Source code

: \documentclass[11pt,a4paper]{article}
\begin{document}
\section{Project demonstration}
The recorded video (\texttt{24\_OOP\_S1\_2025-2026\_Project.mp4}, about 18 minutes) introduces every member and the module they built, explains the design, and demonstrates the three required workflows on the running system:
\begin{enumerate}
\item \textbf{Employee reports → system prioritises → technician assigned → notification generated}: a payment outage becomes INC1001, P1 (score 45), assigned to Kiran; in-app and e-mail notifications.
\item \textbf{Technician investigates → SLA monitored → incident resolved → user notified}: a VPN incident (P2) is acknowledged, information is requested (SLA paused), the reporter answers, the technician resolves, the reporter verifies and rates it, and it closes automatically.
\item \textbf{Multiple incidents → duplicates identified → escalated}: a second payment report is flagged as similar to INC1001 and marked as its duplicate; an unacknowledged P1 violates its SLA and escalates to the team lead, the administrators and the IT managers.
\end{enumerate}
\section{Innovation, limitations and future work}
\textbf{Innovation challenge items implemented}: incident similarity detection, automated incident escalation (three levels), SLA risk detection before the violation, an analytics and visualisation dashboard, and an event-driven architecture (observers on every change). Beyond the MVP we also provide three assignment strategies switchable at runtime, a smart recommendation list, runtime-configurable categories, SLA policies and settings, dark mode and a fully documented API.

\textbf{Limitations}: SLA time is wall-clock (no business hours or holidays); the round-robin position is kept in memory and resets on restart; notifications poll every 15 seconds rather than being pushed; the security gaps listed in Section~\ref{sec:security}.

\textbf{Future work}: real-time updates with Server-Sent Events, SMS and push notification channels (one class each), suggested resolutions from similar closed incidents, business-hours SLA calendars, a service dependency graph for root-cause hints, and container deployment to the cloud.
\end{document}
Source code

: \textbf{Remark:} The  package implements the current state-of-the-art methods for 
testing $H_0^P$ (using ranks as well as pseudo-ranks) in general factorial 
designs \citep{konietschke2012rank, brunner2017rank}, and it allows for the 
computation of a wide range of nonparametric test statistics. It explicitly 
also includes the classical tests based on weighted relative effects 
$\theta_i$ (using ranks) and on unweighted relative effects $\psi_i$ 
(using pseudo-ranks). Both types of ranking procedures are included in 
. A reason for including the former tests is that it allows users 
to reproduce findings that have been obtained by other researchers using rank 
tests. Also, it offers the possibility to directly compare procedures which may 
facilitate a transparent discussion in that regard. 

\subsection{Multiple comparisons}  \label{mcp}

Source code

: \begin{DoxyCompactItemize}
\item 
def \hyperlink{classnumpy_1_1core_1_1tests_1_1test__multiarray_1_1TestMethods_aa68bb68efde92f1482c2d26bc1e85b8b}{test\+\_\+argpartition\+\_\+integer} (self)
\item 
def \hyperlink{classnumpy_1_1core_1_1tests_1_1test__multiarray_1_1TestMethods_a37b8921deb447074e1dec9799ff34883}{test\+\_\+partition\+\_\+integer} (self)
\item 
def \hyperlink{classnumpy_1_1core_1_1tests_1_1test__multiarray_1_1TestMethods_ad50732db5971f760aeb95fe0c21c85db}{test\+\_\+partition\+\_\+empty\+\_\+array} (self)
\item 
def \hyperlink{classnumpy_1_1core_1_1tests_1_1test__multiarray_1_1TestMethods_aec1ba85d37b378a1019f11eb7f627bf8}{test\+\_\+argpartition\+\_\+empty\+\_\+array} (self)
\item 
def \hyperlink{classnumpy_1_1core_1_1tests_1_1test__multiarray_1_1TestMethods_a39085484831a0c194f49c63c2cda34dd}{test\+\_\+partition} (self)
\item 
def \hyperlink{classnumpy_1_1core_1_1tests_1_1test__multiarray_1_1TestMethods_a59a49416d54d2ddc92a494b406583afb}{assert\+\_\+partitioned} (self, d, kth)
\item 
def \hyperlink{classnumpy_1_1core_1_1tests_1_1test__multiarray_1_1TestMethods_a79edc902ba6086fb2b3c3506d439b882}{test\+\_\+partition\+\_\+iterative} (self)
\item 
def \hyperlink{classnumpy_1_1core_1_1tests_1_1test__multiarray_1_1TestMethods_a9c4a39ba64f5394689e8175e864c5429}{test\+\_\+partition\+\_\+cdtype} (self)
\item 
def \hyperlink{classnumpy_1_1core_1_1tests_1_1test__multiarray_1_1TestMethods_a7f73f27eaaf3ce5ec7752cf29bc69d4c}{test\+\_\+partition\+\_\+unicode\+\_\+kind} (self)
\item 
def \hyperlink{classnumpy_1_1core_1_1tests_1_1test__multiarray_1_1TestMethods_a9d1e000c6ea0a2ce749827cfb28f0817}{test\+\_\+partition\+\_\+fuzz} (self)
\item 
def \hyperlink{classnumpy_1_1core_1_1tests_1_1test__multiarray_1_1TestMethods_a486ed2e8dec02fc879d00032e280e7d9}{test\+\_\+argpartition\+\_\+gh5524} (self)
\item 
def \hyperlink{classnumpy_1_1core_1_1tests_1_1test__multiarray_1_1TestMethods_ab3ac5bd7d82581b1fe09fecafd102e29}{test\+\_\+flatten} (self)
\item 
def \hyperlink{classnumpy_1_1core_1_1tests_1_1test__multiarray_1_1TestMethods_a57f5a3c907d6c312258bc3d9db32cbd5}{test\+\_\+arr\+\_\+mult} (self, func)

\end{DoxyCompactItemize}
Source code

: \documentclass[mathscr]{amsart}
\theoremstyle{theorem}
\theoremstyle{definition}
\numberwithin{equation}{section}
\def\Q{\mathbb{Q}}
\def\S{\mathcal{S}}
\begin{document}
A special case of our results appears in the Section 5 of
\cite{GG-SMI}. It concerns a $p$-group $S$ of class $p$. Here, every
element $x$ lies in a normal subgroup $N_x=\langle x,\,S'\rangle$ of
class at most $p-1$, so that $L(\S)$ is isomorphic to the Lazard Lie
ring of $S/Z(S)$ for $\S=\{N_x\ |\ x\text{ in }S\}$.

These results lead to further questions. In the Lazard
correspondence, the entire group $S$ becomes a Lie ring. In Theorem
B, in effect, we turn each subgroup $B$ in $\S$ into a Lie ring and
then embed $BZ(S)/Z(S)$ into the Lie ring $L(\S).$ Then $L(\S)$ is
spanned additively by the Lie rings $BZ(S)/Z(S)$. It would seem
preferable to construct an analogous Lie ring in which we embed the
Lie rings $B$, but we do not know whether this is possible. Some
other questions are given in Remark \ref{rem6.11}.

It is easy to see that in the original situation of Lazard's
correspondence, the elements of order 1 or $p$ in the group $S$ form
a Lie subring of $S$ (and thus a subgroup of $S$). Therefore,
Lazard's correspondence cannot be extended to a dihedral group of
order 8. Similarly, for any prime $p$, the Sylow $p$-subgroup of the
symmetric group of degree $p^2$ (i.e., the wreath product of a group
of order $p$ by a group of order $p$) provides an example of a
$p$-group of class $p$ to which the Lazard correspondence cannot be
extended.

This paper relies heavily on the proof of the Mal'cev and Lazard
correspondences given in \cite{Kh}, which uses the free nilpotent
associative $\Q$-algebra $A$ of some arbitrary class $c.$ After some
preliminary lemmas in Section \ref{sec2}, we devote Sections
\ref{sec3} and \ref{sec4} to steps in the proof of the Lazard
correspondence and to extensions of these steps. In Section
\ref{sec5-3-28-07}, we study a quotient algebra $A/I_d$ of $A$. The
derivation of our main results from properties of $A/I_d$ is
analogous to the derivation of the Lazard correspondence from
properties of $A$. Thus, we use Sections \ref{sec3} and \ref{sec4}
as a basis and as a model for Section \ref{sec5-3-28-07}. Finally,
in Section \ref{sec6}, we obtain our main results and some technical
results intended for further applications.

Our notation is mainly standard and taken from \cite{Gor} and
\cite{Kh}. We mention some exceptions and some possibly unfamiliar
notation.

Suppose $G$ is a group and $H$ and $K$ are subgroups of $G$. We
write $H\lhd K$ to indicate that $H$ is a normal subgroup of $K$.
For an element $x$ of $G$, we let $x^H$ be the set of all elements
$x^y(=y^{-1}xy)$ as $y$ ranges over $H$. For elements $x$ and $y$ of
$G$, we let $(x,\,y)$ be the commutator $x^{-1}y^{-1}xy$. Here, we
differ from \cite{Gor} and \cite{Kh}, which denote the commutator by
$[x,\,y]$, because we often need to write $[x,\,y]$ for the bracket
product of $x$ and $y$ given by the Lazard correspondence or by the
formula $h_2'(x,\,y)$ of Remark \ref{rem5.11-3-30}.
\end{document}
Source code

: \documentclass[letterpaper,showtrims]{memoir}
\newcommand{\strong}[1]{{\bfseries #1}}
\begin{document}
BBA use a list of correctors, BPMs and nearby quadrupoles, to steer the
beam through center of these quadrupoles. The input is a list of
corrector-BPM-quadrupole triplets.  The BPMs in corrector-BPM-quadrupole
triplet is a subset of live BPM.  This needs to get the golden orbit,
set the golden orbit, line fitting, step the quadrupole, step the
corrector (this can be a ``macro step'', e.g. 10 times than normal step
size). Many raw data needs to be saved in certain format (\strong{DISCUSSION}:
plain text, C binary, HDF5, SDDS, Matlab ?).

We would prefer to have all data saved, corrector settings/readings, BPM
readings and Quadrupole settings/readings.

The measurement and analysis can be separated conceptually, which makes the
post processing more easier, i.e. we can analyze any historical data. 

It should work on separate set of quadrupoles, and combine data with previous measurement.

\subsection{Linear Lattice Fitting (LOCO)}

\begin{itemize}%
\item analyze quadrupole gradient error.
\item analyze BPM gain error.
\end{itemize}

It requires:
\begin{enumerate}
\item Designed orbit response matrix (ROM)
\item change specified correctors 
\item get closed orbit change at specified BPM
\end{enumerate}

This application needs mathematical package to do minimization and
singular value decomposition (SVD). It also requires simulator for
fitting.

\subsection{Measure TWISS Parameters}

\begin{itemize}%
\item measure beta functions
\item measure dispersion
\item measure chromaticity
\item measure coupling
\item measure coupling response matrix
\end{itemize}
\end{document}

#### WHAT YOU HAVE TO DO
Every line of the listing that holds the word "properties" is to be found and copied.

#### WRITTEN RESPONSE
derivation of our main results from properties of $A/I_d$ is
properties of $A$. Thus, we use Sections \ref{sec3} and \ref{sec4}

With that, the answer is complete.